Monday, January 14, 2008

Lawson home after heart attack

Lawson returns home after heart attack
By Dan Hilborn, Burnaby NOW assistant editor
Published April 16, 21003

Former Burnaby city councillor Doreen Lawson is resting and recuperating at home after spending three weeks in hospital.
"I've very tired and very weak, but aside from that, I'm feeling well," Lawson said last Thursday, just one day after returning home from Burnaby Hospital, where she had suffered a heart attack that was apparently triggered by a change in medication for a blood condition. Lawson, who served on Burnaby city council in several stints over nearly 30 years, first knew something was up during a vacation in Australia last year when she developed a sore on her ankle.
When the sore did not heal, even after her return home, she went to her doctor and discovered it was probably a long-term side effect from a medication she had been taking to combat the condition she had been diagnosed with 24 years previously.
She was told that changing medication would eliminate the sore, but there was also a calculated risk that it might also trigger a heart attack.
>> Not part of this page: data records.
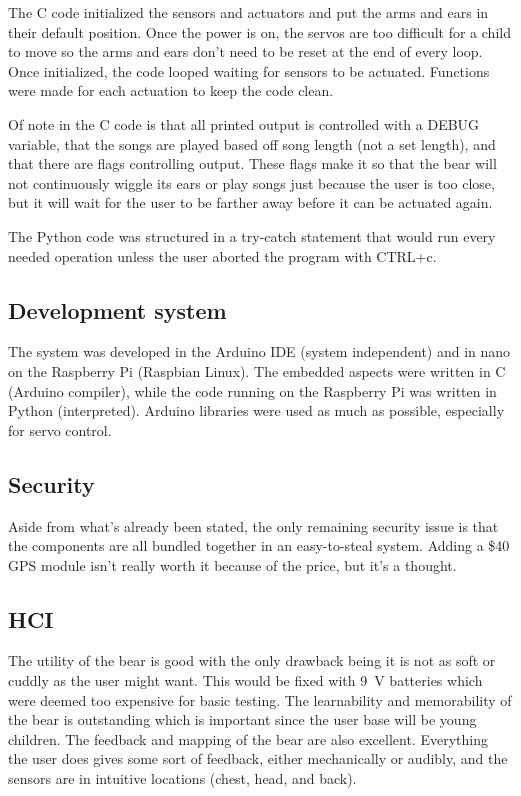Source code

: \documentclass{article}
\begin{document}
The C code initialized the sensors and actuators and put the arms and ears in their default position. Once the power is on, the servos are too difficult for a child to move so the arms and ears don't need to be reset at the end of every loop. Once initialized, the code looped waiting for sensors to be actuated. Functions were made for each actuation to keep the code clean.

Of note in the C code is that all printed output is controlled with a DEBUG variable, that the songs are played based off song length (not a set length), and that there are flags controlling output. These flags make it so that the bear will not continuously wiggle its ears or play songs just because the user is too close, but it will wait for the user to be farther away before it can be actuated again.

The Python code was structured in a try-catch statement that would run every needed operation unless the user aborted the program with CTRL+c.

\subsection{Development system}
The system was developed in the Arduino IDE (system independent) and in nano on the Raspberry Pi (Raspbian Linux). The embedded aspects were written in C (Arduino compiler), while the code running on the Raspberry Pi was written in Python (interpreted). Arduino libraries were used as much as possible, especially for servo control.

\subsection{Security}
Aside from what's already been stated, the only remaining security issue is that the components are all bundled together in an easy-to-steal system. Adding a \$40 GPS module isn't really worth it because of the price, but it's a thought.

\subsection{HCI}
The utility of the bear is good with the only drawback being it is not as soft or cuddly as the user might want. This would be fixed with 9~V batteries which were deemed too expensive for basic testing. The learnability and memorability of the bear is outstanding which is important since the user base will be young children. The feedback and mapping of the bear are also excellent. Everything the user does gives some sort of feedback, either mechanically or audibly, and the sensors are in intuitive locations (chest, head, and back).
\end{document}
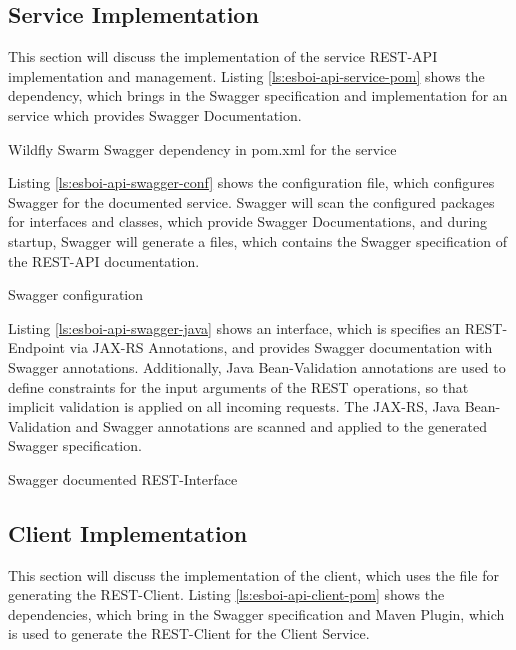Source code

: \subsection{Service Implementation}
\label{sec:esbi-api-service}
This section will discuss the implementation of the service REST-API implementation and management. Listing \vref{ls:esboi-api-service-pom} shows the dependency, which brings in the Swagger specification and implementation for an service which provides Swagger Documentation.

\begin{listing}
	\caption{Wildfly Swarm Swagger dependency in pom.xml for the service}
	\label{ls:esboi-api-service-pom}
\end{listing}
 
Listing \vref{ls:esboi-api-swagger-conf} shows the  configuration file, which configures Swagger for the documented service. Swagger will scan the configured packages for interfaces and classes, which provide Swagger Documentations, and during startup, Swagger will generate a  files, which contains the Swagger specification of the REST-API documentation.   

\begin{listing}
	\caption{Swagger configuration}
	\label{ls:esboi-api-swagger-conf}
\end{listing}

Listing \vref{ls:esboi-api-swagger-java} shows an interface, which is specifies an REST-Endpoint via JAX-RS Annotations, and provides Swagger documentation with Swagger annotations. Additionally, Java Bean-Validation annotations are used to define constraints for the input arguments of the REST operations, so that implicit validation is applied on all incoming requests. The JAX-RS, Java Bean-Validation and Swagger annotations are scanned and applied to the generated Swagger specification.

\begin{listing}
	\caption{Swagger documented REST-Interface}
	\label{ls:esboi-api-swagger-java}
\end{listing} 

\subsection{Client Implementation}
\label{sec:esbi-api-client}
This section will discuss the implementation of the client, which uses the  file for generating the REST-Client. Listing \vref{ls:esboi-api-client-pom} shows the dependencies, which bring in the Swagger specification and Maven Plugin, which is used to generate the REST-Client for the Client Service.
Lawson decided to take the chance.
Luckily, she knew something was up when, some time after the switch, she began to experience shortness of breath. Lawson admitted herself to Burnaby Hospital before the heart attack struck with full force.
Always active, Lawson is now taking life at a decidedly slower pace. She is taking a break from the many art courses she's been attending at both the Emily Carr Institute of Art and Design and in local community centres.
Last November, she was presented with the Queen's Golden Jubilee medal at a ceremony with Senator Gerry St. Germaine.
Nationally, Lawson is best known as the first woman to be elected president of the Canadian Federation of Municipalities, and she is a former federal Liberal party candidate and national executive member. Closer to home she is known as the lady of Burnaby Lake - the local politician who fought hardest to preserve the lake for wildlife and nature.